Task goal
Every line from the beginning of the records below up to the one holding "a new approach**" should be quoted exactly; leave out the rest.

BEGIN Given records

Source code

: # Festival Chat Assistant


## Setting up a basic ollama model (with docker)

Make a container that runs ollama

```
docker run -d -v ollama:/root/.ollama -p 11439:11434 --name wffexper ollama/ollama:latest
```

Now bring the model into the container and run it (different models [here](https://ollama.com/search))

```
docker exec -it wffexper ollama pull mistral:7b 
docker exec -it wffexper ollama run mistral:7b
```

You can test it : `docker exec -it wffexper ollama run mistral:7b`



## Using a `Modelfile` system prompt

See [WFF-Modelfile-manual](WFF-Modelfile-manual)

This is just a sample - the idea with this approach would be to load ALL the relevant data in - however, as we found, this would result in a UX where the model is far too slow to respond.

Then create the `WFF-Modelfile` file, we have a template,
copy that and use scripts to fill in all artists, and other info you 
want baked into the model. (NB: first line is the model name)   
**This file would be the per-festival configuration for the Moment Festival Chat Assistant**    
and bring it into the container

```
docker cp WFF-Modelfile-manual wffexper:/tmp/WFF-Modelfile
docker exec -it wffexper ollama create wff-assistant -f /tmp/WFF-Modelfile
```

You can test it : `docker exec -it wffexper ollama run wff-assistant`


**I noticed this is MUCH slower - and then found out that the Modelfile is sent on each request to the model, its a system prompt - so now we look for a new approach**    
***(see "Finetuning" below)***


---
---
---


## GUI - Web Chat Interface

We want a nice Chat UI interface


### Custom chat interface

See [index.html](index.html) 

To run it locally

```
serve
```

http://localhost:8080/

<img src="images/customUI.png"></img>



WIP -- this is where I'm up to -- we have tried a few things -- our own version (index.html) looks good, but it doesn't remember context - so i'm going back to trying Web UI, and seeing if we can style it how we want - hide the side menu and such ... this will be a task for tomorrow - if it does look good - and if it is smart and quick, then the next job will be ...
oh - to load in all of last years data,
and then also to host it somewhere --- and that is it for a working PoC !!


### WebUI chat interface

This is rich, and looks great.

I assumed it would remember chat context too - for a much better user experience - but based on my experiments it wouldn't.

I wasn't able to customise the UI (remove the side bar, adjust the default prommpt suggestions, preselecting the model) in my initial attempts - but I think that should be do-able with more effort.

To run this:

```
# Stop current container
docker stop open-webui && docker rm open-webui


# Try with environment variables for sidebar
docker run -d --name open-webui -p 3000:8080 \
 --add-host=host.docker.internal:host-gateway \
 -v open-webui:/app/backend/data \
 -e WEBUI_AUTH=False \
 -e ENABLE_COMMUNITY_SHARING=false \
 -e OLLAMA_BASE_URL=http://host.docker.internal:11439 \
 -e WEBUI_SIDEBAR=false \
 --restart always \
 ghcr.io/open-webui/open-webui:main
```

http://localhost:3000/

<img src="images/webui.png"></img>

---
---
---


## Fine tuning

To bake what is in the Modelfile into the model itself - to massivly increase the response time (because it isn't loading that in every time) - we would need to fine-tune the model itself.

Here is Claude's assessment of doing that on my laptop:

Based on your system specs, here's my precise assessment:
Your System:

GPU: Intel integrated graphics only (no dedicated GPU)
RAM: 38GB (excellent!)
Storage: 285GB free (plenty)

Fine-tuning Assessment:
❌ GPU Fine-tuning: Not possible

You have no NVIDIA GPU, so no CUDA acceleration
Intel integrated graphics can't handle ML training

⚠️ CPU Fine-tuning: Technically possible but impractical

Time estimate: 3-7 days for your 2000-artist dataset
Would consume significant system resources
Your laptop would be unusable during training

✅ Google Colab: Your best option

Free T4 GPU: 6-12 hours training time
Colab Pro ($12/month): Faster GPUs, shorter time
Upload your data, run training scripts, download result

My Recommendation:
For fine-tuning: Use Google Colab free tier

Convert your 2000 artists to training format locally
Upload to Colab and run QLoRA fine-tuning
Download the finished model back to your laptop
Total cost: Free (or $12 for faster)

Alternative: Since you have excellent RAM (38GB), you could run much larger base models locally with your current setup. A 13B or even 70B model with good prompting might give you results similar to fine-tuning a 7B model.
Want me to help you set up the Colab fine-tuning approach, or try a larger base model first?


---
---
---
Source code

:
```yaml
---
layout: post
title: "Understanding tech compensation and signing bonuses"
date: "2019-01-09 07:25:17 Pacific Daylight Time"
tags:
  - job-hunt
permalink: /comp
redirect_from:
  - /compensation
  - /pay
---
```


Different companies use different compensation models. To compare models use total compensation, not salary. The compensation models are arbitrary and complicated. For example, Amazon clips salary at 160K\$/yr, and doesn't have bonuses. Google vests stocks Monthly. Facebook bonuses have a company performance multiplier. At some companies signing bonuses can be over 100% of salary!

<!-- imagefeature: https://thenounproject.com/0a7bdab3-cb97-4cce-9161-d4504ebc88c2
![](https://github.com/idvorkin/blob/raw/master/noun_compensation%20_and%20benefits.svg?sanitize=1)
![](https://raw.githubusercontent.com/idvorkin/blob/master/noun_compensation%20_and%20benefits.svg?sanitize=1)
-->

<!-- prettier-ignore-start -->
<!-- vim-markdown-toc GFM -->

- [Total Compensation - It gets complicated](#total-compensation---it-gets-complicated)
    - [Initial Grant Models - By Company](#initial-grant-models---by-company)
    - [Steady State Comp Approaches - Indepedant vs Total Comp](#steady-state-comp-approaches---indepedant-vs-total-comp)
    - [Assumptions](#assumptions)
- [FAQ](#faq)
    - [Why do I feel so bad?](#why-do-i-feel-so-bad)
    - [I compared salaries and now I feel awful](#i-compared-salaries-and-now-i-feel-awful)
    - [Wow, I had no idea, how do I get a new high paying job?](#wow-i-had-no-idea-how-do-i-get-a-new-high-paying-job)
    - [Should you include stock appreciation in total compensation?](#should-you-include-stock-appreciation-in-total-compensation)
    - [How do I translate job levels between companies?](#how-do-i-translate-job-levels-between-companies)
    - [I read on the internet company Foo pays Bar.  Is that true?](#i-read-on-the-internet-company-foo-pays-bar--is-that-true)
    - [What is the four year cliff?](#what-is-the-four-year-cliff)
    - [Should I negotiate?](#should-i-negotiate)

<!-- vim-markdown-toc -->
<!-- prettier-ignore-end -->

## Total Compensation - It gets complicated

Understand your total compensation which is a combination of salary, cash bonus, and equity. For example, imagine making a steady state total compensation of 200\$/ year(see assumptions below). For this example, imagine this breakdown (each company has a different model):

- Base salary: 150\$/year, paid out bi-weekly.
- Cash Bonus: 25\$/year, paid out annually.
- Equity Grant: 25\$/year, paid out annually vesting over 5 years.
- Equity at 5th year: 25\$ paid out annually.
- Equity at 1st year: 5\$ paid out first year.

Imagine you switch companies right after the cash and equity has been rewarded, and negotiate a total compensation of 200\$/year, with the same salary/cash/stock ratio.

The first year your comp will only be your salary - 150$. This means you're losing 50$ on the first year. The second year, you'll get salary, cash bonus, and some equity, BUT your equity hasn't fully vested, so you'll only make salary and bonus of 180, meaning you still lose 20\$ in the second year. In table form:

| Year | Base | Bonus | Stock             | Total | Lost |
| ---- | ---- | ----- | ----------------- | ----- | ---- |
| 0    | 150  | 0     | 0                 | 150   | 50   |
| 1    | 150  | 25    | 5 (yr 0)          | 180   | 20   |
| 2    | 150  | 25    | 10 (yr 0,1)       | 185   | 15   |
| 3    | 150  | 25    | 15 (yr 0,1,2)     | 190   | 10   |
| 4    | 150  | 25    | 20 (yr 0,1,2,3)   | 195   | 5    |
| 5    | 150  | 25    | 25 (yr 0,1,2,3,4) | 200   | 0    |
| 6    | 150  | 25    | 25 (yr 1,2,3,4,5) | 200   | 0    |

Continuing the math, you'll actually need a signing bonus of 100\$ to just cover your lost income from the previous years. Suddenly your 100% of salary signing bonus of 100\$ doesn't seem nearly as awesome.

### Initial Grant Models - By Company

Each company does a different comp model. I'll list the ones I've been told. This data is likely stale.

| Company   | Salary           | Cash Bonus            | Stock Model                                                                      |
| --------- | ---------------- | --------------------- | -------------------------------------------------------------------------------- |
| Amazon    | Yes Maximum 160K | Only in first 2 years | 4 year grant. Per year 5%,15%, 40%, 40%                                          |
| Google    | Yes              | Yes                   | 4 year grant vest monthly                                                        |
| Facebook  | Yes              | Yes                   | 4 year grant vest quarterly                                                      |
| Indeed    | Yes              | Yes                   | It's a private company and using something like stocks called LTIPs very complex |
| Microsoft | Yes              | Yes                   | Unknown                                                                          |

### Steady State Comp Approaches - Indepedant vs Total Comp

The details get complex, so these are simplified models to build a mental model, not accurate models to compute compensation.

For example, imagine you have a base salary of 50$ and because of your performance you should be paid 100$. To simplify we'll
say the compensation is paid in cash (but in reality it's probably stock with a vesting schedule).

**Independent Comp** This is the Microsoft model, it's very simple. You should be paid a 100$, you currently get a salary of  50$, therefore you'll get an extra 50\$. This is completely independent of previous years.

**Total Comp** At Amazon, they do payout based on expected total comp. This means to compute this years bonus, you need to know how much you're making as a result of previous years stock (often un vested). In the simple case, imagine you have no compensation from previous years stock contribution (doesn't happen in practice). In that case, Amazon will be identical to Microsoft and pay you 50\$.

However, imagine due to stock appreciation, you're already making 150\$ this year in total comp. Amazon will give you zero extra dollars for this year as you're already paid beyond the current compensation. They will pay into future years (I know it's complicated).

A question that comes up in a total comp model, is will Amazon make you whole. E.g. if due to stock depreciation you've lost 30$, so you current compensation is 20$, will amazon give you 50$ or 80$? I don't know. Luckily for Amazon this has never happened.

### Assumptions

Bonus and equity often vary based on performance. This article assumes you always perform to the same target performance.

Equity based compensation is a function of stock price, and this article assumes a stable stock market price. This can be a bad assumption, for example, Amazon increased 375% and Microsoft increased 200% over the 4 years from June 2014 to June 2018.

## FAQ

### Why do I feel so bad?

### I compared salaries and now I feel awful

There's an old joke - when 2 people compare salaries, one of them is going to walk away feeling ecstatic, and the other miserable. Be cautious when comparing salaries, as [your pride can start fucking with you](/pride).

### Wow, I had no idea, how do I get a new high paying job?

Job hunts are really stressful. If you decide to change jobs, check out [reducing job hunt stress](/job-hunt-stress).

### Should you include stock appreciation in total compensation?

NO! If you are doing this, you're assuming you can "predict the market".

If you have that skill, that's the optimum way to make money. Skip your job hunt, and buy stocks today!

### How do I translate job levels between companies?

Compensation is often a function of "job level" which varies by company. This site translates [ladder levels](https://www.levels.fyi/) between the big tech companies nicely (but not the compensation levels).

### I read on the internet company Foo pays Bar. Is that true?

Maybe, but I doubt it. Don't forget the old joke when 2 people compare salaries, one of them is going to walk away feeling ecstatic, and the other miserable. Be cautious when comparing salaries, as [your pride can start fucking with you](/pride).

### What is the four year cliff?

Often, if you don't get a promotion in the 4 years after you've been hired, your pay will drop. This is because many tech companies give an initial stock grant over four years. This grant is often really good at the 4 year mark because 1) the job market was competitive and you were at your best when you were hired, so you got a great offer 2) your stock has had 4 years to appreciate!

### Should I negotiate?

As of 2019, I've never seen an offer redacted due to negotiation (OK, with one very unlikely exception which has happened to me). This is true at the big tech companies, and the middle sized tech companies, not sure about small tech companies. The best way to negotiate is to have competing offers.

END Given records

Result for this exercise
Source code

: # Festival Chat Assistant


## Setting up a basic ollama model (with docker)

Make a container that runs ollama

```
docker run -d -v ollama:/root/.ollama -p 11439:11434 --name wffexper ollama/ollama:latest
```

Now bring the model into the container and run it (different models [here](https://ollama.com/search))

```
docker exec -it wffexper ollama pull mistral:7b 
docker exec -it wffexper ollama run mistral:7b
```

You can test it : `docker exec -it wffexper ollama run mistral:7b`



## Using a `Modelfile` system prompt

See [WFF-Modelfile-manual](WFF-Modelfile-manual)

This is just a sample - the idea with this approach would be to load ALL the relevant data in - however, as we found, this would result in a UX where the model is far too slow to respond.

Then create the `WFF-Modelfile` file, we have a template,
copy that and use scripts to fill in all artists, and other info you 
want baked into the model. (NB: first line is the model name)   
**This file would be the per-festival configuration for the Moment Festival Chat Assistant**    
and bring it into the container

```
docker cp WFF-Modelfile-manual wffexper:/tmp/WFF-Modelfile
docker exec -it wffexper ollama create wff-assistant -f /tmp/WFF-Modelfile
```

You can test it : `docker exec -it wffexper ollama run wff-assistant`


**I noticed this is MUCH slower - and then found out that the Modelfile is sent on each request to the model, its a system prompt - so now we look for a new approach**    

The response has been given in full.